• **Description of the task**: Filter the entries, keeping every line with the word "preserving".

[Records from a dataset]
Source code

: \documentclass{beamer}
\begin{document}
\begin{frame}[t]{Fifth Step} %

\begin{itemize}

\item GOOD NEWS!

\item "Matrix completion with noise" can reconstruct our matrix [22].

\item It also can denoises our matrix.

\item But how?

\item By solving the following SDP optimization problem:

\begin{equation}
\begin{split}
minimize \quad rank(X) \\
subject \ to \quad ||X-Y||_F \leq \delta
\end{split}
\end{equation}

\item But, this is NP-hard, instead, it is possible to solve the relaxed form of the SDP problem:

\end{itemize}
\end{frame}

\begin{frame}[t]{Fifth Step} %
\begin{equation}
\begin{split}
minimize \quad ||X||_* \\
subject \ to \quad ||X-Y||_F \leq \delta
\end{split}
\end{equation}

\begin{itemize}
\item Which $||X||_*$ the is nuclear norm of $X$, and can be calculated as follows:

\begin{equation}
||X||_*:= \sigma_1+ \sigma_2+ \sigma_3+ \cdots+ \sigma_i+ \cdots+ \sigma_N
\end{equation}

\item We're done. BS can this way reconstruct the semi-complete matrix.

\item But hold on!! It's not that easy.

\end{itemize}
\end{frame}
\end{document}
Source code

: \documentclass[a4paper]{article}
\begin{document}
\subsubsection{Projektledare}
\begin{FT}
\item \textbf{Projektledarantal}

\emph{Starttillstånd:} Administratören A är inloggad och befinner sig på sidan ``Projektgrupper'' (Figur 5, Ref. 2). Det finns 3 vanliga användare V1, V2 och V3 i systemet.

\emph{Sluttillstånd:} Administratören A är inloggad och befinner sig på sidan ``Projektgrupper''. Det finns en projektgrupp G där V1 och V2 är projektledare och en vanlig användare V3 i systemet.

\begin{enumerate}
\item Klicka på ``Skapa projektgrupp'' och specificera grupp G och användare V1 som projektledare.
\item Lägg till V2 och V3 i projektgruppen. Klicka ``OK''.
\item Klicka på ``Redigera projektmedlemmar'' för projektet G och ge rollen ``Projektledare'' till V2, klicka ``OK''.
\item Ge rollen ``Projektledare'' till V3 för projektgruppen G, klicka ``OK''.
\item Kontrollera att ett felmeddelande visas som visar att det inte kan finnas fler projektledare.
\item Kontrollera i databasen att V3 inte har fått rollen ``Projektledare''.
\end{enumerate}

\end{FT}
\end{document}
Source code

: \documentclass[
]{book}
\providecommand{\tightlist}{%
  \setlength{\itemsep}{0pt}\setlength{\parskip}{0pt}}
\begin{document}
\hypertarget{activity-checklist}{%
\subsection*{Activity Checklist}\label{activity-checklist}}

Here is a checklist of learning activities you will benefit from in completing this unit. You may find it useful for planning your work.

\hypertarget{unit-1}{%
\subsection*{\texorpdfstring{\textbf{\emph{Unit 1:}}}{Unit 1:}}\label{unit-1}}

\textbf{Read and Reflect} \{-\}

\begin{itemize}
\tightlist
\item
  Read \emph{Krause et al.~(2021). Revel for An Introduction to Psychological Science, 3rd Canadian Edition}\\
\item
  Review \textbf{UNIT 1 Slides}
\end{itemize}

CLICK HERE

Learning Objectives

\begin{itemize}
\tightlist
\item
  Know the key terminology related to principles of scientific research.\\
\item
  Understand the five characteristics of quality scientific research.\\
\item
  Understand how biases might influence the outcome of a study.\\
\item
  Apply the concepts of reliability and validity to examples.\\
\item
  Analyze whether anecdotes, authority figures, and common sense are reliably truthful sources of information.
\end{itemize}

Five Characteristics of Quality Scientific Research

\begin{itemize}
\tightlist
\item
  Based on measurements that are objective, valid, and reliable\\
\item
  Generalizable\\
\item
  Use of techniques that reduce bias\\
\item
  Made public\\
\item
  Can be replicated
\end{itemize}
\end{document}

...

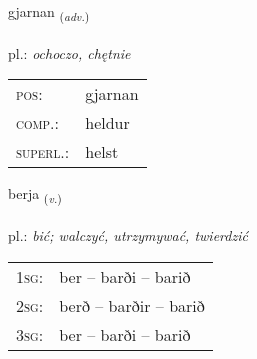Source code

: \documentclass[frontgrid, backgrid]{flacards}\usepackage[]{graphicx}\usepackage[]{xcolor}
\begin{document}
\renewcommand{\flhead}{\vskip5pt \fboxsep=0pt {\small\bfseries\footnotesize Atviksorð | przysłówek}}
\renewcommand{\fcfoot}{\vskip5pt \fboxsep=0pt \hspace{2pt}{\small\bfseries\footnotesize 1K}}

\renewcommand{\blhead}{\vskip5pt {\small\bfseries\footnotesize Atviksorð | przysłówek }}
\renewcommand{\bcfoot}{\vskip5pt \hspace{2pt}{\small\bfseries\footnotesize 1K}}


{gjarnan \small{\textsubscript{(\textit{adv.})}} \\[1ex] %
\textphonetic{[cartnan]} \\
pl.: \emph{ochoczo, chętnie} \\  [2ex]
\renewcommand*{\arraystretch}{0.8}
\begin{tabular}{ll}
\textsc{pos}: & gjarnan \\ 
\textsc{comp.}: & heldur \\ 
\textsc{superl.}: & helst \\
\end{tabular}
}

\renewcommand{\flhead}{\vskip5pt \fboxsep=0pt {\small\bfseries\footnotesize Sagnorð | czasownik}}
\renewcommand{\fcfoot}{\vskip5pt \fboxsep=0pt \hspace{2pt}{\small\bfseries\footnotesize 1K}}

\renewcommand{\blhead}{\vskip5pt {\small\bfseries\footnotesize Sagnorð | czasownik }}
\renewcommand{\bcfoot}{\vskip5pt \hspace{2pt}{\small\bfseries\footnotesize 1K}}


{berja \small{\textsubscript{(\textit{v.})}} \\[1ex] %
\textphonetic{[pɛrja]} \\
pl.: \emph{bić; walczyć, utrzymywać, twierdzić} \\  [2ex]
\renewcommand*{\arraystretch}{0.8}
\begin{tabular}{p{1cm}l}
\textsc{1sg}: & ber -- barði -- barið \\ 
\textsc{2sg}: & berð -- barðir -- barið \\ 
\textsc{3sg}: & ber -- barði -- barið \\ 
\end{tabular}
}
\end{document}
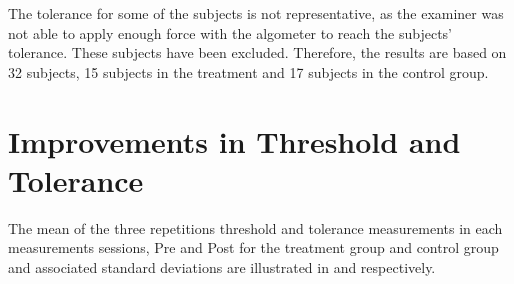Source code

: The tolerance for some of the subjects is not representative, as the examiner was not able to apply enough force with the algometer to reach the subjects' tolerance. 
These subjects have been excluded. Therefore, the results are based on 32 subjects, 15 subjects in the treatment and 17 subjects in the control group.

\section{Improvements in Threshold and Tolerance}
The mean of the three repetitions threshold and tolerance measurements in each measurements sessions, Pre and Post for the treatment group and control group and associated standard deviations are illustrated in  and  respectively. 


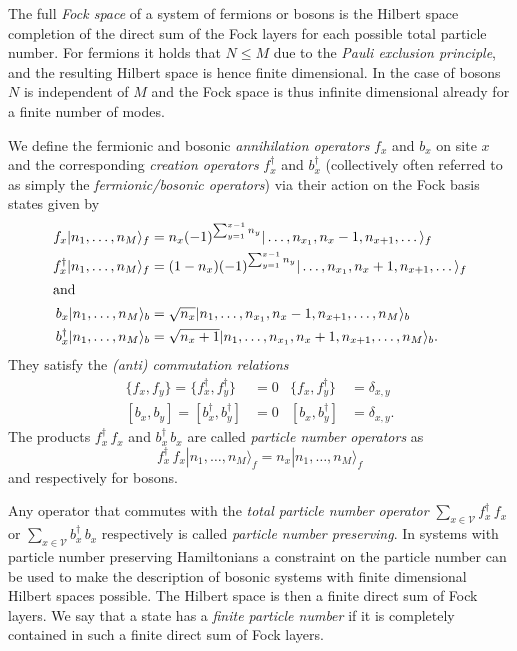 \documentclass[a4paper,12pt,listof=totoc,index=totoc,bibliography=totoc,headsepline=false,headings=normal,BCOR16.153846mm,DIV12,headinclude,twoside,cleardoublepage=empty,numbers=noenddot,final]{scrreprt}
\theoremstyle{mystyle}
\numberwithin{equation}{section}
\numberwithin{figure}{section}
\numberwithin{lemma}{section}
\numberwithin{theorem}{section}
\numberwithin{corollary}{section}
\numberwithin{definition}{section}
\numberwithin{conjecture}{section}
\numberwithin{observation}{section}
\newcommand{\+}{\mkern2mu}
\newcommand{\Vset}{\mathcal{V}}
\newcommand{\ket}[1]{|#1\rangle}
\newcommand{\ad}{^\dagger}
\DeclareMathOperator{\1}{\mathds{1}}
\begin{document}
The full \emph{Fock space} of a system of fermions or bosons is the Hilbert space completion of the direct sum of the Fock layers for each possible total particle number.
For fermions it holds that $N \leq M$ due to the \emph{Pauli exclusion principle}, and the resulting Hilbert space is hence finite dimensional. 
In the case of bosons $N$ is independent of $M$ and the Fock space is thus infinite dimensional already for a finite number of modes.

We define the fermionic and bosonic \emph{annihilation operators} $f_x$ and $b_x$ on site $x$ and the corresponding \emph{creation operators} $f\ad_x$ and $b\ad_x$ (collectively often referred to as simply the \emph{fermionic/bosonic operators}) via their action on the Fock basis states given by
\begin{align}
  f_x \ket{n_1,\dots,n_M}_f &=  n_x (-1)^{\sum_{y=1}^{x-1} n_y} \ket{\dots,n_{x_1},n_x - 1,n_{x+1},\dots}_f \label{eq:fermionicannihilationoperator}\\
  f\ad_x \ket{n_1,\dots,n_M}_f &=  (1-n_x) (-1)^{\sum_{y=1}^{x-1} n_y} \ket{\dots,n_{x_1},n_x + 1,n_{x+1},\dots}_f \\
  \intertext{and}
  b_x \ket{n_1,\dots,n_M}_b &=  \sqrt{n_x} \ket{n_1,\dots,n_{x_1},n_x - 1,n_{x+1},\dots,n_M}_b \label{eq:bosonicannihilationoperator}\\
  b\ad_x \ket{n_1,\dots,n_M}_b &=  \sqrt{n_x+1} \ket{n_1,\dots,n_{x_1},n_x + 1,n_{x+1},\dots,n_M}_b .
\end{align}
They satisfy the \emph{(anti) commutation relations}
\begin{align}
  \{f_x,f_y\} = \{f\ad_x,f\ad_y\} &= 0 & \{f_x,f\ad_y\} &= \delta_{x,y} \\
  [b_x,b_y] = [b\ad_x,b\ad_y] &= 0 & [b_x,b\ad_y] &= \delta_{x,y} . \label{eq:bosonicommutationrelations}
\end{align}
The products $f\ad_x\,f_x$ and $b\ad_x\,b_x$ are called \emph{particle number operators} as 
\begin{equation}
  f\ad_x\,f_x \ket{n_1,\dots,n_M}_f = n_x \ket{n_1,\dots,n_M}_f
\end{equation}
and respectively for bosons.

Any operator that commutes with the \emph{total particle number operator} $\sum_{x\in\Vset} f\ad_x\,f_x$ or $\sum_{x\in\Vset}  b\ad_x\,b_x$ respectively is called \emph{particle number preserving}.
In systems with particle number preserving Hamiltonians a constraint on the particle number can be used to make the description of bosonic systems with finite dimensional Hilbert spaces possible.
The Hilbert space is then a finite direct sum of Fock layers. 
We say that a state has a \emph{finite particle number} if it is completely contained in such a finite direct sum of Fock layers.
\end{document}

• **Exercise result**:
Any operator that commutes with the \emph{total particle number operator} $\sum_{x\in\Vset} f\ad_x\,f_x$ or $\sum_{x\in\Vset}  b\ad_x\,b_x$ respectively is called \emph{particle number preserving}.
In systems with particle number preserving Hamiltonians a constraint on the particle number can be used to make the description of bosonic systems with finite dimensional Hilbert spaces possible.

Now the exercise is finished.